Voilà Salomé sans emphase, sans orchestre tonitruant, sans déferlement symphonique, sans injonction lancée aux chanteurs d’abuser de puissance pour franchir le mur du son, limpide. Cette volonté de transparence n’est évidemment pas étrangère au succès d’Elsa Dreisig. Ingo Metzmacher impose à l’Orchestre de Paris la clarté que l’on dit propre aux formations françaises et qu’il ne faudrait pas prendre pour un aveu de faiblesse. Au contraire, la lisibilité instrumentale – la manière dont on perçoit chaque pupitre et derrière chaque pupitre chaque instrument – n’entrave pas l’éloquence dramatique. Le discours, tendu, haletant, est de ceux que l’on suit, scotché à l’orchestre comme à son écran devant une (bonne) série Netflix.
© Bernd Uhlig
Voilà Salomé entourée sur scène de partenaires que l’on aurait tort de prendre – comme souvent – pour des faire-valoir. Le rôle de Iochanaan n’est pas des plus subtils – baryton héroïque avec ce que cela implique de projection, de largeur dans le medium, de facilité dans l’aigu, d’aisance dans le grave. Gábor Bretz coche toutes les cases sans le supplément de présence qu’il faudrait pour tirer le prophète de sa citerne. Le couple royal formé par Angela Denoke et John Daszak en Herodias et Herode est en revanche diabolique. Elle, glamoureuse, vénéneuse, même si fâchée avec la justesse. Lui, plus mémorable encore car irréprochable vocalement, incisif, fébrile, ingrat aussi et en cela, son ténor se démarque sans peine de celui, lyrique, de Joel Prieto en Narraboth.

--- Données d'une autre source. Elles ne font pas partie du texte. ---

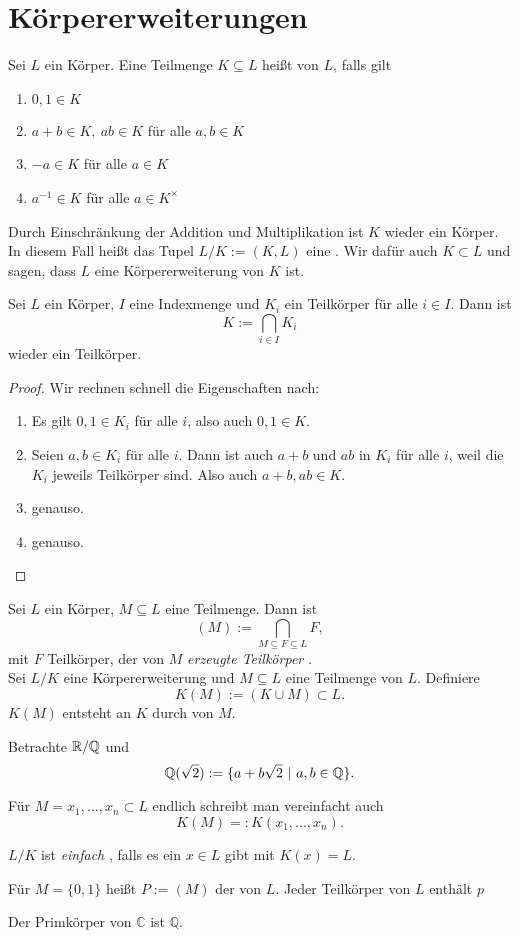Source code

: \section{Körpererweiterungen}
\begin{defn}
	Sei $L$ ein Körper. Eine Teilmenge $K\subseteq L$ heißt  von $L$, falls gilt
	\begin{enumerate}
		\item $0,1\in K$
		\item $a+b\in K,~ab\in K$ für alle $a,b\in K$
		\item $-a\in K$ für alle $a\in K$
		\item $a^{-1}\in K$ für alle $a\in K^{\times}$
	\end{enumerate}
\end{defn}
Durch Einschränkung der Addition und Multiplikation ist $K$ wieder ein Körper. In diesem Fall heißt das Tupel $L/K:=(K,L)$ eine . Wir dafür auch $K\subset L$ und sagen, dass $L$ eine Körpererweiterung von $K$ ist.
\begin{lem}
	Sei $L$ ein Körper, $I$ eine Indexmenge und $K_i$ ein Teilkörper für alle $i\in I$. Dann ist
	\[
	K:= \bigcap_{i\in I} K_i
	\]
	wieder ein Teilkörper.
\end{lem}
\begin{proof}
	Wir rechnen schnell die Eigenschaften nach:
	\begin{enumerate}
		\item Es gilt $0,1\in K_i$ für alle $i$, also auch $0,1\in K$.
		\item Seien $a,b\in K_i$ für alle $i$. Dann ist auch $a+b$ und $ab$ in $K_i$ für alle $i$, weil die $K_i$ jeweils Teilkörper sind. Also auch $a+b,ab\in K$.
		\item genauso.
		\item genauso.
	\end{enumerate}
\end{proof}
\begin{defn}
	Sei $L$ ein Körper, $M\subseteq L$ eine Teilmenge. Dann ist
	\[
	(M):= \bigcap_{M\subseteq F\subseteq L} F,
	\]
	mit $F$ Teilkörper, der von $M$ \emph{erzeugte Teilkörper} . \\
	Sei $L/K$ eine Körpererweiterung und $M\subseteq L$ eine Teilmenge von $L$. Definiere
	\[
	K(M):= (K\cup M)\subset L.
	\]
	$K(M)$ entsteht an $K$ durch  von $M$.
\end{defn}
\begin{bsp}
	Betrachte $\mathbb{R}/\mathbb{Q}$ und
	\[
	\mathbb{Q}(\sqrt{2}) := \{ a+b\sqrt{2}~|~ a,b\in \mathbb{Q}\}.
	\]
\end{bsp}
Für $M = {x_1,...,x_n}\subset L$ endlich schreibt man vereinfacht auch
\[
K(M)=: K(x_1,...,x_n).
\]
\begin{defn}
	$L/K$ ist \emph{einfach} , falls es ein $x\in L$ gibt mit $K(x)=L$.
\end{defn}
\begin{defn}
	Für $M=\{0,1\}$ heißt $P:= (M)$ der  von $L$. Jeder Teilkörper von $L$ enthält $p$
\end{defn}
\begin{bsp}
	Der Primkörper von $\mathbb{C}$ ist $\mathbb{Q}$.
\end{bsp}
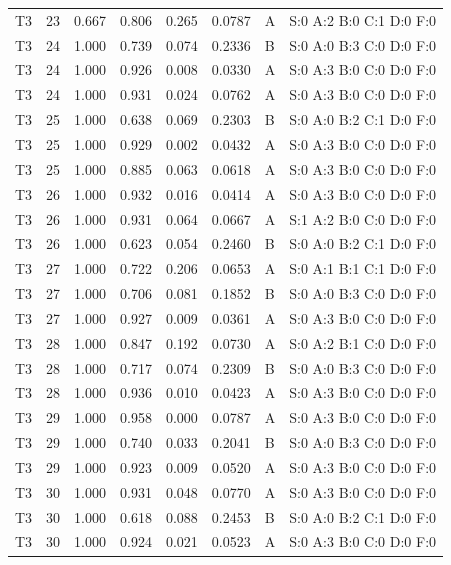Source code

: \begin{longtable}{lrrrrrll}
T3 & 23 & 0.667 & 0.806 & 0.265 & 0.0787 & A & \tiny S:0 A:2 B:0 C:1 D:0 F:0 \\
T3 & 24 & 1.000 & 0.739 & 0.074 & 0.2336 & B & \tiny S:0 A:0 B:3 C:0 D:0 F:0 \\
T3 & 24 & 1.000 & 0.926 & 0.008 & 0.0330 & A & \tiny S:0 A:3 B:0 C:0 D:0 F:0 \\
T3 & 24 & 1.000 & 0.931 & 0.024 & 0.0762 & A & \tiny S:0 A:3 B:0 C:0 D:0 F:0 \\
T3 & 25 & 1.000 & 0.638 & 0.069 & 0.2303 & B & \tiny S:0 A:0 B:2 C:1 D:0 F:0 \\
T3 & 25 & 1.000 & 0.929 & 0.002 & 0.0432 & A & \tiny S:0 A:3 B:0 C:0 D:0 F:0 \\
T3 & 25 & 1.000 & 0.885 & 0.063 & 0.0618 & A & \tiny S:0 A:3 B:0 C:0 D:0 F:0 \\
T3 & 26 & 1.000 & 0.932 & 0.016 & 0.0414 & A & \tiny S:0 A:3 B:0 C:0 D:0 F:0 \\
T3 & 26 & 1.000 & 0.931 & 0.064 & 0.0667 & A & \tiny S:1 A:2 B:0 C:0 D:0 F:0 \\
T3 & 26 & 1.000 & 0.623 & 0.054 & 0.2460 & B & \tiny S:0 A:0 B:2 C:1 D:0 F:0 \\
T3 & 27 & 1.000 & 0.722 & 0.206 & 0.0653 & A & \tiny S:0 A:1 B:1 C:1 D:0 F:0 \\
T3 & 27 & 1.000 & 0.706 & 0.081 & 0.1852 & B & \tiny S:0 A:0 B:3 C:0 D:0 F:0 \\
T3 & 27 & 1.000 & 0.927 & 0.009 & 0.0361 & A & \tiny S:0 A:3 B:0 C:0 D:0 F:0 \\
T3 & 28 & 1.000 & 0.847 & 0.192 & 0.0730 & A & \tiny S:0 A:2 B:1 C:0 D:0 F:0 \\
T3 & 28 & 1.000 & 0.717 & 0.074 & 0.2309 & B & \tiny S:0 A:0 B:3 C:0 D:0 F:0 \\
T3 & 28 & 1.000 & 0.936 & 0.010 & 0.0423 & A & \tiny S:0 A:3 B:0 C:0 D:0 F:0 \\
T3 & 29 & 1.000 & 0.958 & 0.000 & 0.0787 & A & \tiny S:0 A:3 B:0 C:0 D:0 F:0 \\
T3 & 29 & 1.000 & 0.740 & 0.033 & 0.2041 & B & \tiny S:0 A:0 B:3 C:0 D:0 F:0 \\
T3 & 29 & 1.000 & 0.923 & 0.009 & 0.0520 & A & \tiny S:0 A:3 B:0 C:0 D:0 F:0 \\
T3 & 30 & 1.000 & 0.931 & 0.048 & 0.0770 & A & \tiny S:0 A:3 B:0 C:0 D:0 F:0 \\
T3 & 30 & 1.000 & 0.618 & 0.088 & 0.2453 & B & \tiny S:0 A:0 B:2 C:1 D:0 F:0 \\
T3 & 30 & 1.000 & 0.924 & 0.021 & 0.0523 & A & \tiny S:0 A:3 B:0 C:0 D:0 F:0 \\

\end{longtable}
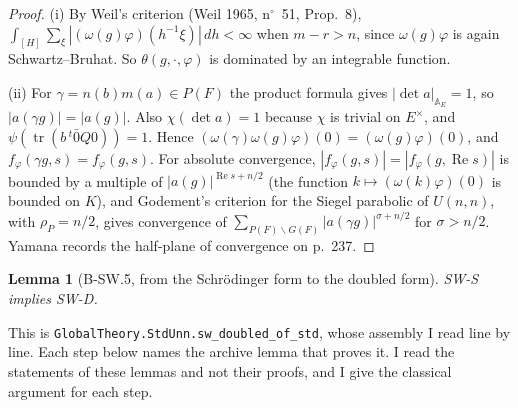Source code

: \documentclass[11pt]{article}
\newcommand{\lean}[1]{\nolinkurl{#1}}
\newtheorem{lemma}{Lemma}
\theoremstyle{definition}
\begin{document}
\begin{proof}
(i) By Weil's criterion (Weil 1965, n$^\circ$~51, Prop.~8), $\int_{[H]}\sum_\xi|(\omega(g)\varphi)(h^{-1}\xi)|\,dh<\infty$ when $m-r>n$, since $\omega(g)\varphi$ is again Schwartz--Bruhat. So $\theta(g,\cdot,\varphi)$ is dominated by an integrable function.

(ii) For $\gamma=n(b)m(a)\in P(F)$ the product formula gives $|\det a|_{\mathbb A_E}=1$, so $|a(\gamma g)|=|a(g)|$. Also $\chi(\det a)=1$ because $\chi$ is trivial on $E^\times$, and $\psi(\operatorname{tr}(b\,{}^t\bar0Q0))=1$. Hence $(\omega(\gamma)\omega(g)\varphi)(0)=(\omega(g)\varphi)(0)$, and $f_\varphi(\gamma g,s)=f_\varphi(g,s)$. For absolute convergence, $|f_\varphi(g,s)|=|f_\varphi(g,\operatorname{Re}s)|$ is bounded by a multiple of $|a(g)|^{\operatorname{Re}s+n/2}$ (the function $k\mapsto(\omega(k)\varphi)(0)$ is bounded on $K$), and Godement's criterion for the Siegel parabolic of $U(n,n)$, with $\rho_P=n/2$, gives convergence of $\sum_{P(F)\backslash G(F)}|a(\gamma g)|^{\sigma+n/2}$ for $\sigma>n/2$. Yamana records the half-plane of convergence on p.~237.
\end{proof}

\begin{lemma}[B-SW.5, from the Schr\"odinger form to the doubled form]\label{lem:dbl}
SW-S implies SW-D.
\end{lemma}

This is \lean{GlobalTheory.StdUnn.sw_doubled_of_std}, whose assembly I read line by line. Each step below names the archive lemma that proves it. I read the statements of these lemmas and not their proofs, and I give the classical argument for each step.
\end{document}
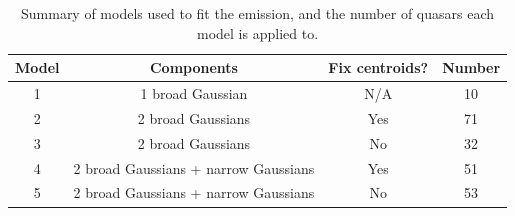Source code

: \begin{table}
  \centering
  \small 
  \caption{Summary of models used to fit the \ha emission, and the number of quasars each model is applied to.}
  \label{tab:hamod}
    \begin{tabular}{cccc} 
    \hline
    Model     & Components & Fix centroids? & Number \\
    \hline
    1        & 1 broad Gaussian  & N/A &  10 \\
    2        & 2 broad Gaussians & Yes &  71 \\
    3        & 2 broad Gaussians & No  &  32 \\
    4        & 2 broad Gaussians + narrow Gaussians & Yes & 51 \\
    5        & 2 broad Gaussians + narrow Gaussians & No  & 53 \\
    \hline
    \end{tabular}
\end{table} 

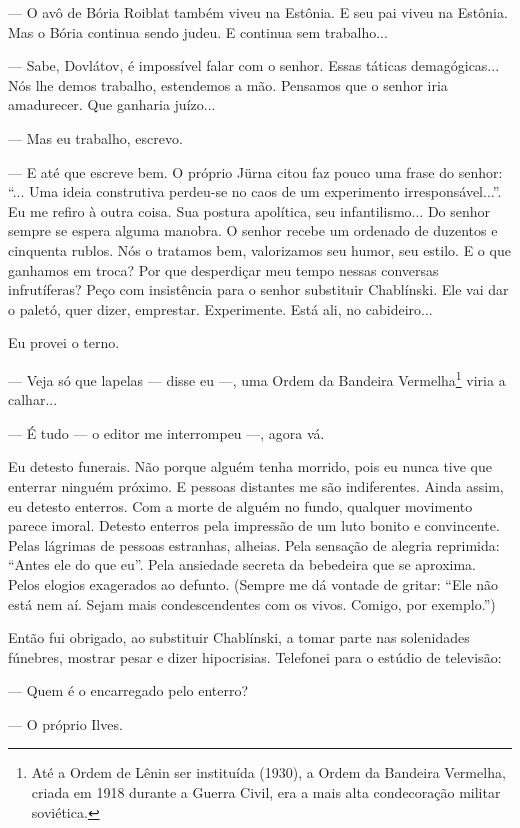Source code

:--- O avô de Bória Roiblat também viveu na Estônia. E seu pai viveu na
Estônia. Mas o Bória continua sendo judeu. E continua sem trabalho...

--- Sabe, Dovlátov, é impossível falar com o senhor. Essas táticas
demagógicas... Nós lhe demos trabalho, estendemos a mão. Pensamos que o
senhor iria amadurecer. Que ganharia juízo...

--- Mas eu trabalho, escrevo.

--- E até que escreve bem. O próprio Jürna citou faz pouco uma frase do
senhor: ``... Uma ideia construtiva perdeu-se no caos de um experimento
irresponsável...''. Eu me refiro à outra coisa. Sua postura apolítica,
seu infantilismo... Do senhor sempre se espera alguma manobra. O senhor
recebe um ordenado de duzentos e cinquenta rublos. Nós o tratamos bem,
valorizamos seu humor, seu estilo. E o que ganhamos em troca? Por que
desperdiçar meu tempo nessas conversas infrutíferas? Peço com
insistência para o senhor substituir Chablínski. Ele vai dar o paletó,
quer dizer, emprestar. Experimente. Está ali, no cabideiro...

Eu provei o terno.

--- Veja só que lapelas --- disse eu ---, uma Ordem da Bandeira
Vermelha\footnote{Até a Ordem de Lênin ser instituída (1930), a Ordem da
  Bandeira Vermelha, criada em 1918 durante a Guerra Civil, era a mais
  alta condecoração militar soviética.} viria a calhar...

--- É tudo --- o editor me interrompeu ---, agora vá.

Eu detesto funerais. Não porque alguém tenha morrido, pois eu nunca tive
que enterrar ninguém próximo. E pessoas distantes me são indiferentes.
Ainda assim, eu detesto enterros. Com a morte de alguém no fundo,
qualquer movimento parece imoral. Detesto enterros pela impressão de um
luto bonito e convincente. Pelas lágrimas de pessoas estranhas, alheias.
Pela sensação de alegria reprimida: ``Antes ele do que eu''. Pela
ansiedade secreta da bebedeira que se aproxima. Pelos elogios exagerados
ao defunto. (Sempre me dá vontade de gritar: ``Ele não está nem aí.
Sejam mais condescendentes com os vivos. Comigo, por exemplo.'')

Então fui obrigado, ao substituir Chablínski, a tomar parte nas
solenidades fúnebres, mostrar pesar e dizer hipocrisias. Telefonei para
o estúdio de televisão:

--- Quem é o encarregado pelo enterro?

--- O próprio Ilves.

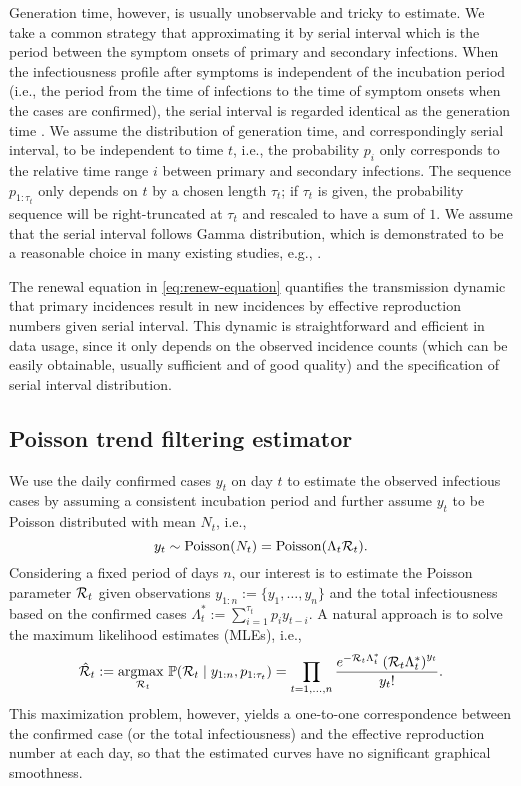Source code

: Generation time, however, is usually unobservable and tricky to estimate. We take a common strategy that approximating it by serial interval which is the period between the symptom onsets of primary and secondary infections. When the infectiousness profile after symptoms is independent of the incubation period (i.e., the period from the time of infections to the time of symptom onsets when the cases are confirmed), the serial interval is regarded identical as the generation time \citep{cori2013new}. 
We assume the distribution of generation time, and correspondingly serial interval, to be independent to time $t$, i.e., the probability $p_i$ only corresponds to the relative time range $i$ between primary and secondary infections. The sequence $p_{1:\tau_t}$ only depends on $t$ by a chosen length $\tau_t$; if $\tau_t$ is given, the probability sequence will be right-truncated at $\tau_t$ and rescaled to have a sum of $1$. 
We assume that the serial interval follows Gamma distribution, which is demonstrated to be a reasonable choice in many existing studies, e.g., \cite{cori2013new,abry2020spatial,pascal2022nonsmooth}.


The renewal equation in \eqref{eq:renew-equation} quantifies the transmission dynamic that primary incidences result in new incidences by effective reproduction numbers given serial interval. This dynamic is straightforward and efficient in data usage, since it only depends on the observed incidence counts (which can be easily obtainable, usually sufficient and of good quality) and the specification of serial interval distribution. 

\subsection{Poisson trend filtering estimator} %

We use the daily confirmed cases $y_t$ on day $t$ to estimate the observed infectious cases by assuming a consistent incubation period and further assume $y_t$ to be Poisson distributed with mean $N_t$, i.e., 
\begin{equation*} 
  y_t \sim \mathrm{Poisson}(N_t) = \mathrm{Poisson}(\Lambda_t \mathcal{R}_t).
\end{equation*}
Considering a fixed period of days $n$, our interest is to estimate the Poisson parameter $\mathcal{R}_t$ given observations ${y}_{1:n} := \{y_1,\dots,y_n\}$ and the total infectiousness based on the confirmed cases $\Lambda^{\ast}_t := \sum_{i=1}^{\tau_t} p_i y_{t-i}$. A natural approach is to solve the maximum likelihood estimates (MLEs), i.e., 
\begin{equation} \label{eq:mle}
  \hat{\mathcal{R}}_t := \underset{\mathcal{R}_t}{\operatorname*{argmax}\ } \mathbb{P}(\mathcal{R}_t \mid y_{1:n}, p_{1:\tau_t}) = \prod_{t = 1,\dots,n} \frac{e^{- \mathcal{R}_t \Lambda^{\ast}_t} \left(\mathcal{R}_t \Lambda^{\ast}_t\right)^{y_t} }{y_t!}.
\end{equation}
This maximization problem, however, yields a one-to-one correspondence between the confirmed case (or the total infectiousness) and the effective reproduction number at each day, so that the estimated curves have no significant graphical smoothness. 

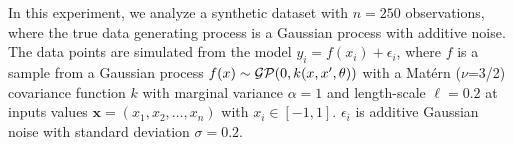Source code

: In this experiment, we analyze a synthetic dataset with $n = 250$ observations, where the true data generating process is a Gaussian process with additive noise. The data points are simulated from the model $y_i = f(x_i) + \epsilon_i$, where $f$ is a sample from a Gaussian process $f(x) \sim \operatorname{\mathcal{GP}}(0, k(x, x', \theta))$ with a Mat{\'e}rn ($\nu$=3/2) covariance function $k$ with marginal variance $\alpha=1$ and length-scale $\ell=0.2$ at inputs values $\bm{x}=(x_1,x_2,\dots,x_n)$ with $x_i \in [-1,1]$. $\epsilon_i$ is additive Gaussian noise with standard deviation $\sigma=0.2$. %
%
% 

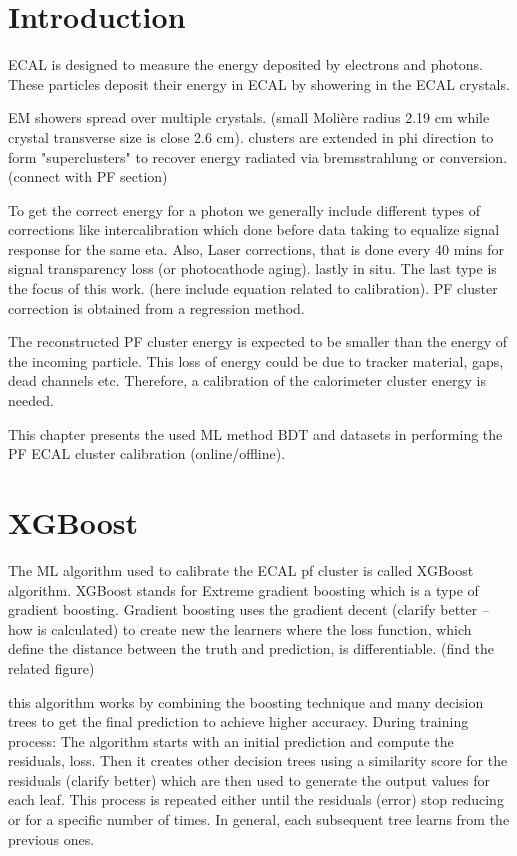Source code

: 
\section{Introduction}

ECAL is designed to measure the energy deposited by electrons and photons. These particles deposit their energy in ECAL by showering in the ECAL crystals.

EM showers spread over multiple crystals. (small Molière radius 2.19 cm while crystal transverse size is close 2.6 cm). clusters are extended in phi direction to form "superclusters" to recover energy radiated via bremsstrahlung or conversion. (connect with PF section)

To get the correct energy for a photon we generally include different types of corrections like intercalibration which done before data taking to equalize signal response for the same eta. Also, Laser corrections, that is done every 40 mins for signal transparency loss (or photocathode aging). lastly in situ. The last type is the focus of this work. (here include equation related to calibration). PF cluster correction is obtained from a regression method.

The reconstructed PF cluster energy is expected to be smaller than the energy of the incoming particle. This loss of energy could be due to tracker material, gaps, dead channels etc. Therefore, a calibration of the calorimeter cluster energy is needed.

This chapter presents the used ML method BDT and datasets in performing the PF ECAL cluster calibration (online/offline). 


\section{XGBoost} %

The ML algorithm used to calibrate the ECAL pf cluster is called XGBoost algorithm. XGBoost stands for Extreme gradient boosting which is a type of gradient boosting. Gradient boosting uses the gradient decent (clarify better – how is calculated) to create new the learners where the loss function, which define the distance between the truth and prediction, is differentiable.  (find the related figure)

this algorithm works by combining the boosting technique and many decision trees to get the final prediction to achieve higher accuracy. During training process: The algorithm starts with an initial prediction and compute the residuals, loss. Then it creates other decision trees using a similarity score for the residuals (clarify better) which are then used to generate the output values for each leaf.  This process is repeated either until the residuals (error) stop reducing or for a specific number of times. In general, each subsequent tree learns from the previous ones.

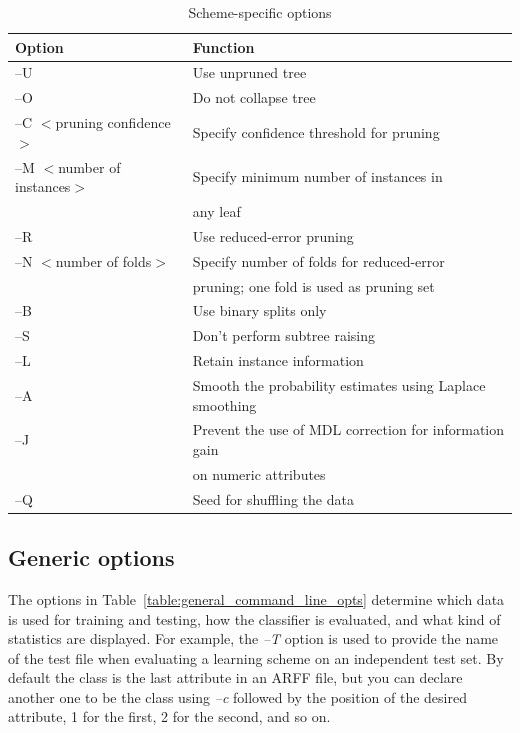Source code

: \begin{table}[thp]
\footnotesize
{\centering \begin{tabular}{ll}
\hline
Option & Function \\
\hline
--U & Use unpruned tree \\
--O & Do not collapse tree \\
--C $<$pruning confidence$>$ & Specify confidence threshold for pruning \\
--M $<$number of instances$>$ & Specify minimum number of instances in \\
& any leaf \\
--R & Use reduced-error pruning \\
--N $<$number of folds$>$ & Specify number of folds for reduced-error \\
& pruning; one fold is used as pruning set \\
--B & Use binary splits only \\
--S & Don't perform subtree raising \\
--L & Retain instance information \\
--A & Smooth the probability estimates using Laplace smoothing \\
--J & Prevent the use of MDL correction for information gain \\
& on numeric attributes \\
--Q & Seed for shuffling the data \\
\hline
\end{tabular} \footnotesize \par}
\caption{\label{table:j48_command_line_opts}Scheme-specific options}
\end{table}

\subsection{Generic options}

The options in Table~\ref{table:general_command_line_opts} determine which
data is used for training and testing, how the classifier is
evaluated, and what kind of statistics are displayed. For example, the
\textit{--T} option is used to provide the name of the test file when evaluating
a learning scheme on an independent test set. By default the class is
the last attribute in an ARFF file, but you can declare another one to
be the class using \textit{--c} followed by the position of the
desired attribute, 1 for the first, 2 for the second, and so on.

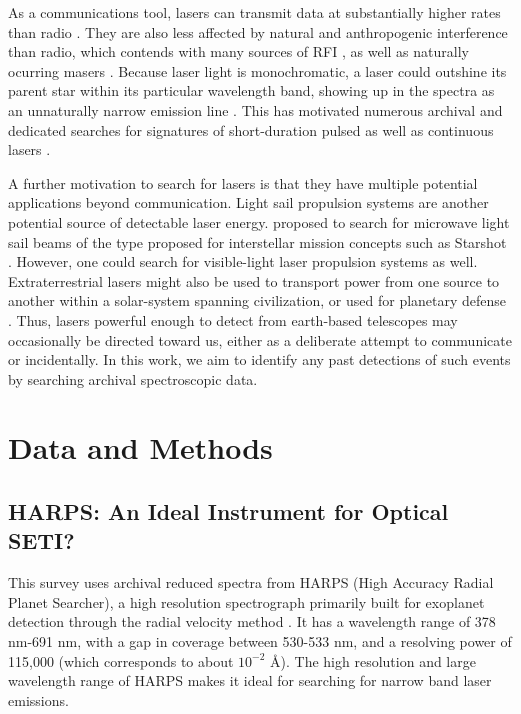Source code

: \documentclass[linenumbers]{aastex631}
\begin{document}
As a communications tool, lasers can transmit data at substantially higher rates than radio \citep{Tellis_2017,Kingsley}. They are also less affected by natural and anthropogenic interference than radio, which contends with many sources of RFI \citep{RFIpaper}, as well as naturally ocurring masers \citep{mendez2024arecibowowiastrophysical}. Because laser light is monochromatic, a laser could outshine its parent star within its particular wavelength band, showing up in the spectra as an unnaturally narrow emission line \citep{TOWNES_SCHWARTZ_1961,STANTON201992}. This has motivated numerous archival and dedicated searches for signatures of short-duration pulsed as well as continuous lasers \citep{Tellis_2017,Lipman_2019,Howard_2004,Shelley_Wright,Zuckerman_2023,Reines_2002,Maire_2019,Marcy_2021}.

A further motivation to search for lasers is that they have multiple potential applications beyond communication. Light sail propulsion systems are another potential source of detectable laser energy. \cite{Guillochon_2015} proposed to search for microwave light sail beams of the type proposed for interstellar mission concepts such as Starshot \citep{STARSHOT}. However, one could search for visible-light laser propulsion systems as well. Extraterrestrial lasers might also be used to transport power from one source to another within a solar-system spanning civilization, or used for planetary defense \citep{Bible_Johansson_Hughes_Lubin_2013}. Thus, lasers powerful enough to detect from earth-based telescopes may occasionally be directed toward us, either as a deliberate attempt to communicate or incidentally. In this work, we aim to identify any past detections of such events by searching archival spectroscopic data.

\section{Data and Methods}
\subsection{HARPS: An Ideal Instrument for Optical SETI?}
This survey uses archival reduced spectra from HARPS (High Accuracy Radial Planet Searcher), a high resolution spectrograph primarily built for exoplanet detection through the radial velocity method \citep{HARPS_specs}. It has a wavelength range of 378 nm-691 nm, with a gap in coverage between 530-533 nm, and a resolving power of 115,000 \citep{HARPS_specs} (which corresponds to about $10^{-2}$ \AA). The high resolution and large wavelength range of HARPS makes it ideal for searching for narrow band laser emissions. 
\end{document}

Voilà Salomé sans la danse des sept voiles – ce qui est toujours un peu frustrant tant la scène engendre de fantasmes –, freudienne par la manière dont Andrea Breth semble alors vouloir explorer l’inconscient de la jeune princesse, analytique donc plus que littérale, répartie sur trois décors en contradiction avec le livret et avec les incohérences textuelles que cela induit, sans contresens sinon, sans fulgurance non plus – un de ces éclairs de génie scénique susceptibles d’ouvrir de nouvelles perspectives sur une œuvre trop connue –, voilée tout au long de la représentation par un rideau qui induit une distance préjudiciable avec les chanteurs et dont on s’interroge sur le bien-fondé.